Don't confuse the contents of a distribution with GPL-covered material. 
  You can aggregate separate programs in the same distribution and all 
distributions include bsd/mit/mpl/apache/cddl covered material too.  The 
restriction is on any single thing that might be considered a derived 
work under copyright law, and if those contain any GPL code at all, it 
must all be covered by a GPL-compatible license.

>  But that's where we have that difference of opinion.  You seem to think GPL'd products suck, because of the defining principle, and I think they rock, for exactly the same reason.

No, I don't think GPL'd products suck.  I think it sucks that the code 
that comprises them is restricted from being improved and reused in many 
other potential ways.  Imagine if the *bsd networking code had such 
restrictions - we would almost certainly not have anything like the 
interoperability we see on the internet today.

>  I ~like~ choosing my desktop environment.  I don't want KDE or GNOME to fold into the other.

That's not particularly relevant, but what if also you had choices where 
new teams could combine the best elements of both?  You can't ever have 
that choice where one part is GPL'd and the other not.  While it is the 
author's right to keep it from you, I don't understand why anyone likes it.

>  I ~like~ the fact there are some restrictions on packing in proprietary code.  I also like the fact that I can buy and install and run all the proprietary code I want, after the fact.

First, the restrictions are not on 'proprietary' code - they are on any 
code that doesn't exactly meet the GPL restrictions and affects code 
which actually is free as well.  Also there are things that belong in 
the kernel that are covered by other terms and you can't add them on.

>  If all Linux was, was freeware, or public domain, if authors couldn't protect their work from proprietization, if it ever goes there, Linux has lost, even if Microsoft goes away and the thing that is then called Linux has 85% (or 95% or whatever it is).  Linux is Free and protected to remain so.  If you want something "free-er", by your definition, try BSD or something else.  There is a lot of product out there that is freeware/public-domain/LGPL/etc...

The only reason anyone would need to 'protect' against other improved 
works would be if you expect them to be enough better than the original 
that everyone would switch.  And why would you not want people to have a 
choice to use a better product?

> I also think you're mistaken about the 95% of the people that use Windows.  They're not forced ~and~ they don't choose intentionally.

So what was the alternative over the last 10 or 15 years?  What is it 
now if only proprietary drivers are available for a hardware component?

> They just take the default, by and large.  Most people want a McComputer, and they don't care about the computer or the OS.  They don't realize (or care) that cars and McComputers are fundamentally different, in that car sales are competed for, where OS sales are (by and large) not.

Yes, the non-competitive situation has been maintained by the GPL 
restrictions as much as anything else since that code can't be used to 
lower the bar to building a compete alternative.

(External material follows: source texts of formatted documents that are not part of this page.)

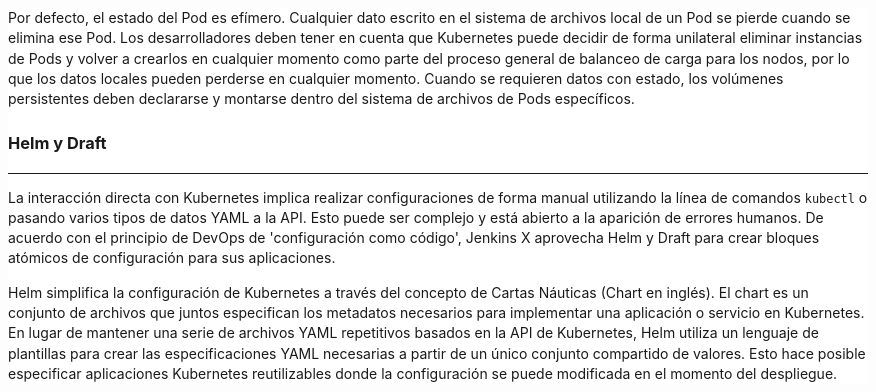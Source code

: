 Por defecto, el estado del Pod es efímero. Cualquier dato escrito en el sistema de archivos local de un Pod se pierde cuando se elimina ese Pod. Los desarrolladores deben tener en cuenta que Kubernetes puede decidir de forma unilateral eliminar instancias de Pods y volver a crearlos en cualquier momento como parte del proceso general de balanceo de carga para los nodos, por lo que los datos locales pueden perderse en cualquier momento. Cuando se requieren datos con estado, los volúmenes persistentes deben declararse y montarse dentro del sistema de archivos de Pods específicos.

### Helm y Draft
---
La interacción directa con Kubernetes implica realizar configuraciones de forma manual utilizando la línea de comandos `kubectl` o pasando varios tipos de datos YAML a la API. Esto puede ser complejo y está abierto a la aparición de errores humanos. De acuerdo con el principio de DevOps de 'configuración como código', Jenkins X aprovecha Helm y Draft para crear bloques atómicos de configuración para sus aplicaciones.

Helm simplifica la configuración de Kubernetes a través del concepto de Cartas Náuticas (Chart en inglés). El chart es un conjunto de archivos que juntos especifican los metadatos necesarios para implementar una aplicación o servicio en Kubernetes. En lugar de mantener una serie de archivos YAML repetitivos basados en la API de Kubernetes, Helm utiliza un lenguaje de plantillas para crear las especificaciones YAML necesarias a partir de un único conjunto compartido de valores. Esto hace posible especificar aplicaciones Kubernetes reutilizables donde la configuración se puede modificada en el momento del despliegue.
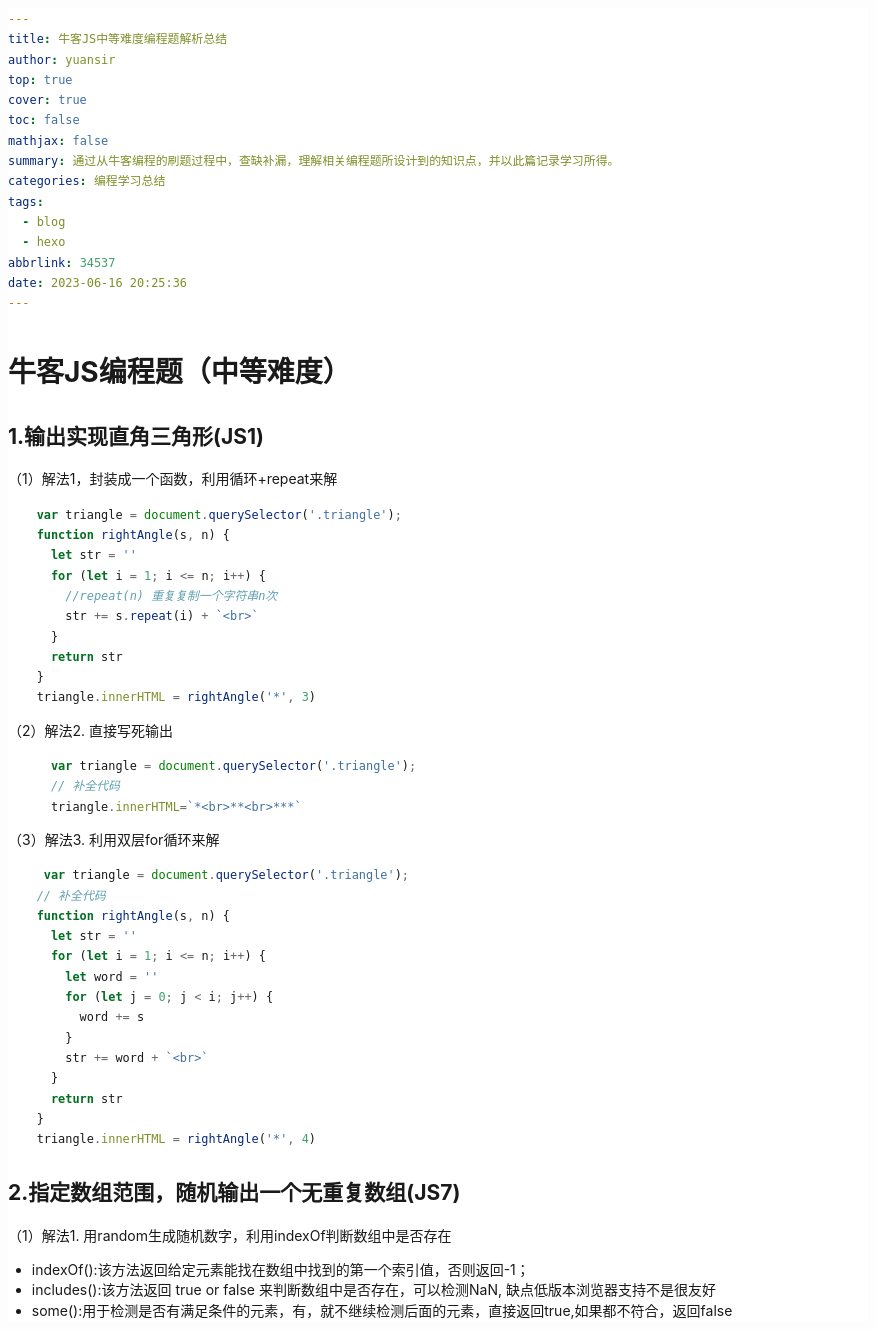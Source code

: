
 ```yaml
---
title: 牛客JS中等难度编程题解析总结
author: yuansir
top: true
cover: true
toc: false
mathjax: false
summary: 通过从牛客编程的刷题过程中，查缺补漏，理解相关编程题所设计到的知识点，并以此篇记录学习所得。
categories: 编程学习总结
tags:
  - blog
  - hexo
abbrlink: 34537
date: 2023-06-16 20:25:36
---
```

# 牛客JS编程题（中等难度）
## 1.输出实现直角三角形(JS1)
（1）解法1，封装成一个函数，利用循环+repeat来解
```javascript
    var triangle = document.querySelector('.triangle');
    function rightAngle(s, n) {
      let str = ''
      for (let i = 1; i <= n; i++) {
        //repeat(n) 重复复制一个字符串n次
        str += s.repeat(i) + `<br>`
      }
      return str
    }
    triangle.innerHTML = rightAngle('*', 3)

```
（2）解法2. 直接写死输出
```javascript
      var triangle = document.querySelector('.triangle');
      // 补全代码
      triangle.innerHTML=`*<br>**<br>***`
```
（3）解法3. 利用双层for循环来解
```javascript
     var triangle = document.querySelector('.triangle');
    // 补全代码
    function rightAngle(s, n) {
      let str = ''
      for (let i = 1; i <= n; i++) {
        let word = ''
        for (let j = 0; j < i; j++) {
          word += s
        }
        str += word + `<br>`
      }
      return str
    }
    triangle.innerHTML = rightAngle('*', 4)
```
## 2.指定数组范围，随机输出一个无重复数组(JS7)
（1）解法1. 用random生成随机数字，利用indexOf判断数组中是否存在
 - indexOf():该方法返回给定元素能找在数组中找到的第一个索引值，否则返回-1；
 - includes():该方法返回 true or false  来判断数组中是否存在，可以检测NaN, 缺点低版本浏览器支持不是很友好
 - some():用于检测是否有满足条件的元素，有，就不继续检测后面的元素，直接返回true,如果都不符合，返回false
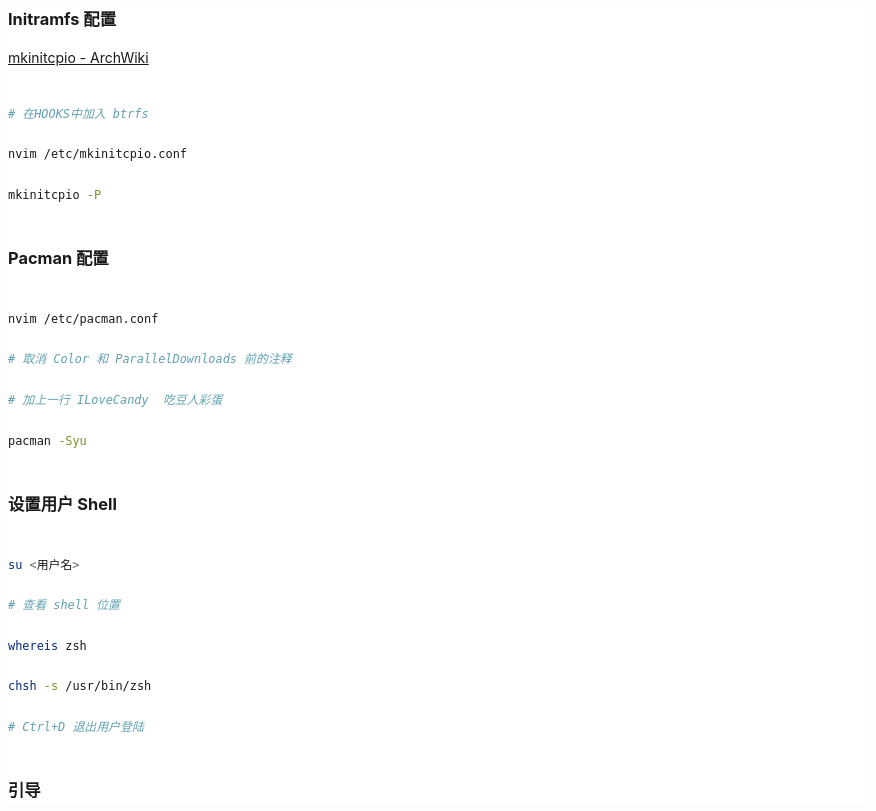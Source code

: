 
  
### Initramfs 配置
  

  
[mkinitcpio - ArchWiki](https://wiki.archlinux.org/title/mkinitcpio)
  

  
```sh
  
# 在HOOKS中加入 btrfs
  
nvim /etc/mkinitcpio.conf
  
mkinitcpio -P
  
```
  

  
### Pacman 配置
  

  
```sh
  
nvim /etc/pacman.conf
  
# 取消 Color 和 ParallelDownloads 前的注释
  
# 加上一行 ILoveCandy  吃豆人彩蛋
  
pacman -Syu
  
```
  

  
### 设置用户 Shell
  

  
```sh
  
su <用户名>
  
# 查看 shell 位置
  
whereis zsh
  
chsh -s /usr/bin/zsh
  
# Ctrl+D 退出用户登陆
  
```
  

  
### 引导
  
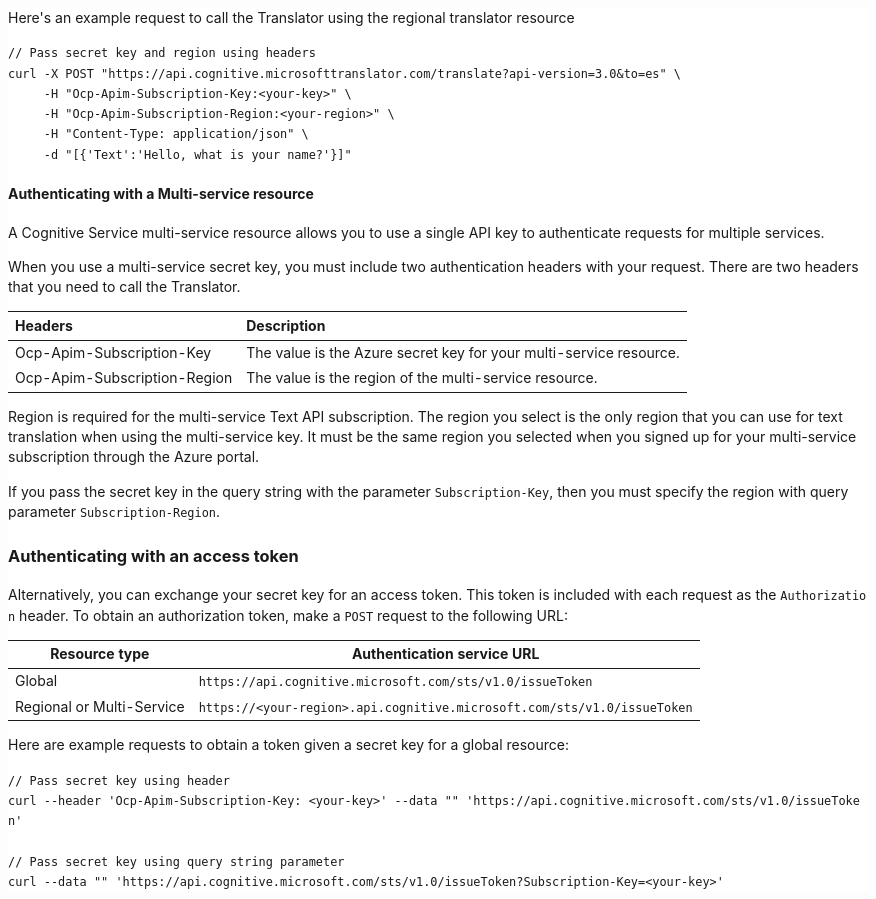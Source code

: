 Here's an example request to call the Translator using the regional translator resource

```curl
// Pass secret key and region using headers
curl -X POST "https://api.cognitive.microsofttranslator.com/translate?api-version=3.0&to=es" \
     -H "Ocp-Apim-Subscription-Key:<your-key>" \
     -H "Ocp-Apim-Subscription-Region:<your-region>" \
     -H "Content-Type: application/json" \
     -d "[{'Text':'Hello, what is your name?'}]"
```

#### Authenticating with a Multi-service resource

A Cognitive Service multi-service resource allows you to use a single API key to authenticate requests for multiple services.

When you use a multi-service secret key, you must include two authentication headers with your request. There are two headers that you need to call the Translator.

|Headers|Description|
|:-----|:----|
|Ocp-Apim-Subscription-Key| The value is the Azure secret key for your multi-service resource.|
|Ocp-Apim-Subscription-Region| The value is the region of the multi-service resource. |

Region is required for the multi-service Text API subscription. The region you select is the only region that you can use for text translation when using the multi-service key. It must be the same region you selected when you signed up for your multi-service subscription through the Azure portal.

If you pass the secret key in the query string with the parameter `Subscription-Key`, then you must specify the region with query parameter `Subscription-Region`.

### Authenticating with an access token

Alternatively, you can exchange your secret key for an access token. This token is included with each request as the `Authorization` header. To obtain an authorization token, make a `POST` request to the following URL:

| Resource type     | Authentication service URL                                |
|-----------------|-----------------------------------------------------------|
| Global          | `https://api.cognitive.microsoft.com/sts/v1.0/issueToken` |
| Regional or Multi-Service | `https://<your-region>.api.cognitive.microsoft.com/sts/v1.0/issueToken` |

Here are example requests to obtain a token given a secret key for a global resource:

```curl
// Pass secret key using header
curl --header 'Ocp-Apim-Subscription-Key: <your-key>' --data "" 'https://api.cognitive.microsoft.com/sts/v1.0/issueToken'

// Pass secret key using query string parameter
curl --data "" 'https://api.cognitive.microsoft.com/sts/v1.0/issueToken?Subscription-Key=<your-key>'
```
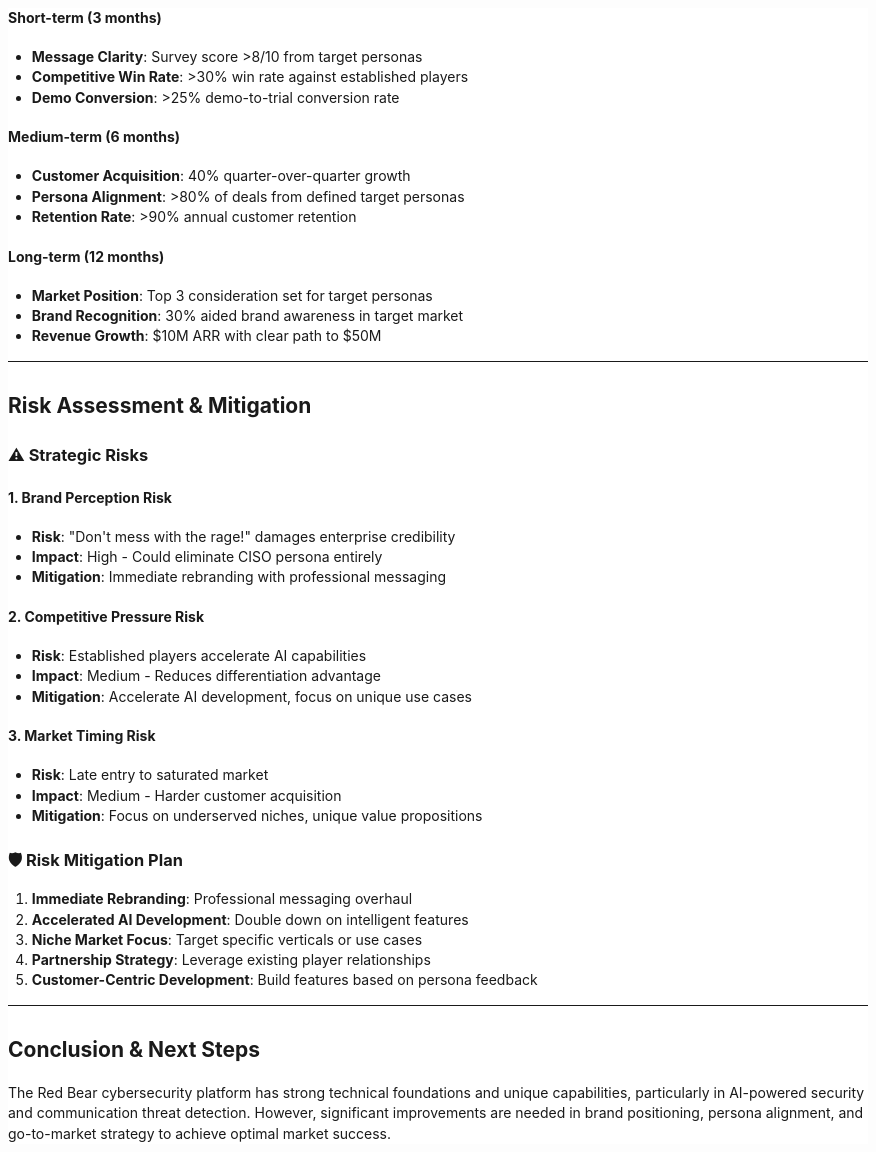 #### **Short-term (3 months)**
- **Message Clarity**: Survey score >8/10 from target personas
- **Competitive Win Rate**: >30% win rate against established players
- **Demo Conversion**: >25% demo-to-trial conversion rate

#### **Medium-term (6 months)**
- **Customer Acquisition**: 40% quarter-over-quarter growth
- **Persona Alignment**: >80% of deals from defined target personas
- **Retention Rate**: >90% annual customer retention

#### **Long-term (12 months)**
- **Market Position**: Top 3 consideration set for target personas
- **Brand Recognition**: 30% aided brand awareness in target market
- **Revenue Growth**: $10M ARR with clear path to $50M

---

## Risk Assessment & Mitigation

### ⚠️ Strategic Risks

#### **1. Brand Perception Risk**
- **Risk**: "Don't mess with the rage!" damages enterprise credibility
- **Impact**: High - Could eliminate CISO persona entirely
- **Mitigation**: Immediate rebranding with professional messaging

#### **2. Competitive Pressure Risk**
- **Risk**: Established players accelerate AI capabilities
- **Impact**: Medium - Reduces differentiation advantage
- **Mitigation**: Accelerate AI development, focus on unique use cases

#### **3. Market Timing Risk**
- **Risk**: Late entry to saturated market
- **Impact**: Medium - Harder customer acquisition
- **Mitigation**: Focus on underserved niches, unique value propositions

### 🛡️ Risk Mitigation Plan

1. **Immediate Rebranding**: Professional messaging overhaul
2. **Accelerated AI Development**: Double down on intelligent features
3. **Niche Market Focus**: Target specific verticals or use cases
4. **Partnership Strategy**: Leverage existing player relationships
5. **Customer-Centric Development**: Build features based on persona feedback

---

## Conclusion & Next Steps

The Red Bear cybersecurity platform has strong technical foundations and unique capabilities, particularly in AI-powered security and communication threat detection. However, significant improvements are needed in brand positioning, persona alignment, and go-to-market strategy to achieve optimal market success.
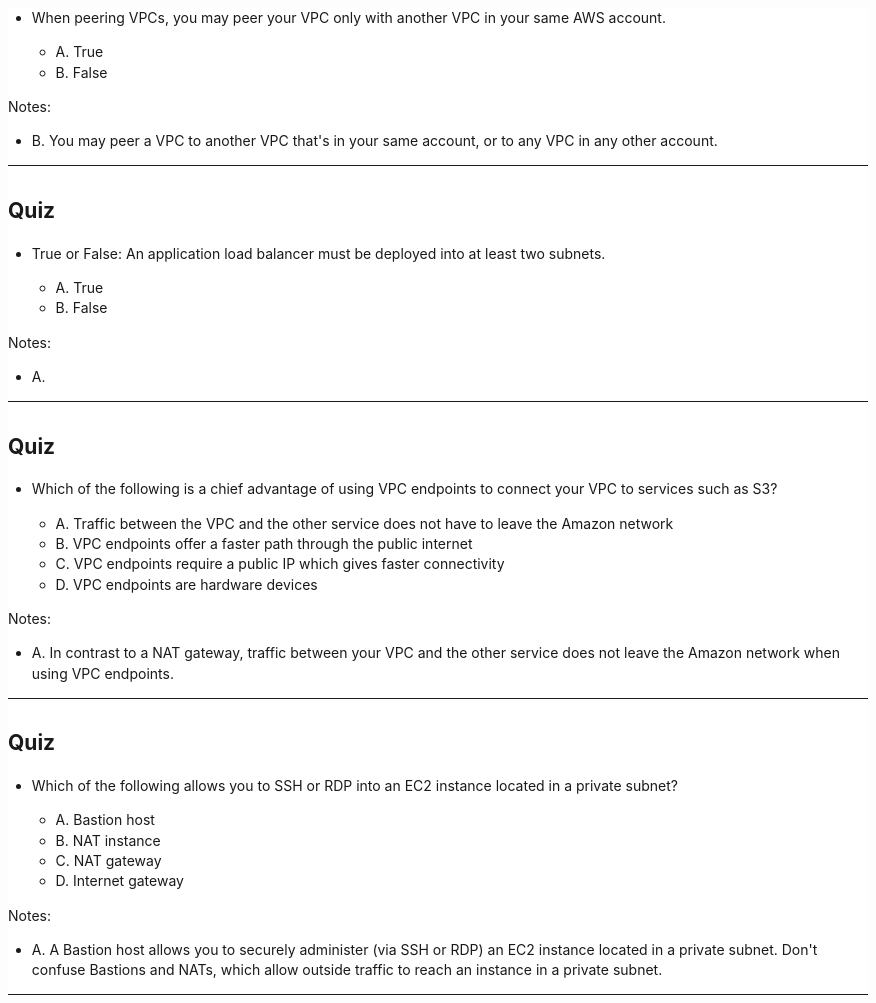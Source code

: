 * When peering VPCs, you may peer your VPC only with another VPC in your same AWS account.

    * A. True
    * B. False
    
Notes:

* B. You may peer a VPC to another VPC that's in your same account, or to any VPC in any other account.

---

## Quiz

* True or False: An application load balancer must be deployed into at least two subnets.

    * A. True
    * B. False
    
Notes:

* A. 

---
                   
## Quiz

* Which of the following is a chief advantage of using VPC endpoints to connect your VPC to services such as S3?

    * A. Traffic between the VPC and the other service does not have to leave the Amazon network
    * B. VPC endpoints offer a faster path through the public internet
    * C. VPC endpoints require a public IP which gives faster connectivity
    * D. VPC endpoints are hardware devices
    
Notes:

* A. In contrast to a NAT gateway, traffic between your VPC and the other service does not leave the Amazon network when using VPC endpoints.

---

## Quiz

* Which of the following allows you to SSH or RDP into an EC2 instance located in a private subnet?

    * A. Bastion host
    * B. NAT instance
    * C. NAT gateway
    * D. Internet gateway
    
Notes:

* A. A Bastion host allows you to securely administer (via SSH or RDP) an EC2 instance located in a private subnet. Don't confuse Bastions and NATs, which allow outside traffic to reach an instance in a private subnet.

---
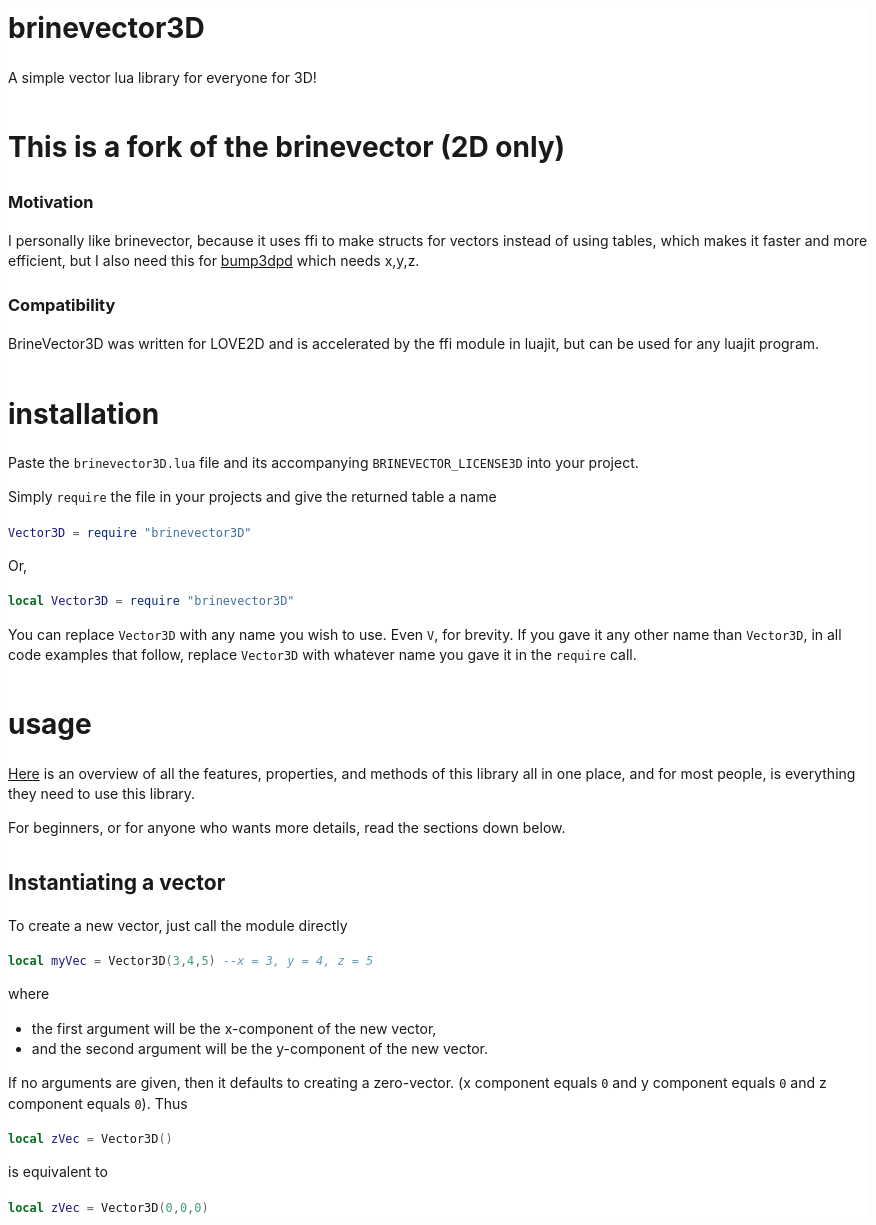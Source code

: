 # brinevector3D
A simple vector lua library for everyone for 3D!

# This is a fork of the brinevector (2D only)

### Motivation
I personally like brinevector, because it uses ffi to make structs for vectors instead of using tables, which makes it faster and more efficient, but I also need this for [bump3dpd](http://github.com/oniietzschan/bump-3dpd) which needs x,y,z.
### Compatibility
BrineVector3D was written for LOVE2D and is accelerated by the ffi module in luajit, but can be used for any luajit program.

# installation
Paste the `brinevector3D.lua` file and its accompanying `BRINEVECTOR_LICENSE3D` into your project.

Simply `require` the file in your projects and give the returned table a name
```lua
Vector3D = require "brinevector3D"
```
Or, 
```lua
local Vector3D = require "brinevector3D"
```
You can replace `Vector3D` with any name you wish to use. Even `V`, for brevity. If you gave it any other name than `Vector3D`, in all code examples that follow, replace `Vector3D` with whatever name you gave it in the `require` call.
# usage
[Here](https://github.com/novemberisms/brinevector/blob/master/cheatsheet.md) is an overview of all the features, properties, and methods of this library all in one place, and for most people, is everything they need to use this library. 

For beginners, or for anyone who wants more details, read the sections down below.
## Instantiating a vector
To create a new vector, just call the module directly
```lua
local myVec = Vector3D(3,4,5) --x = 3, y = 4, z = 5
```
where 
-   the first argument will be the x-component of the new vector, 
-   and the second argument will be the y-component of the new vector.

If no arguments are given, then it defaults to creating a zero-vector. (x component equals `0` and y component equals `0` and z component equals `0`). Thus
```lua
local zVec = Vector3D()
```
is equivalent to 
```lua
local zVec = Vector3D(0,0,0)
```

> And last, how does an author's choice of license restrict anyone but those that agree that his product is worth using, under that license?  Do people 

In a large software project, getting the first working code released is 
about 10% of the job.  If that code is covered by the GPL, the other 
people who want to contribute to an actual usable version have no choice 
about the terms on their own work that will eventually constitute the 
other 90% and there is no choice about the use of other library 
components that might be used for additional features.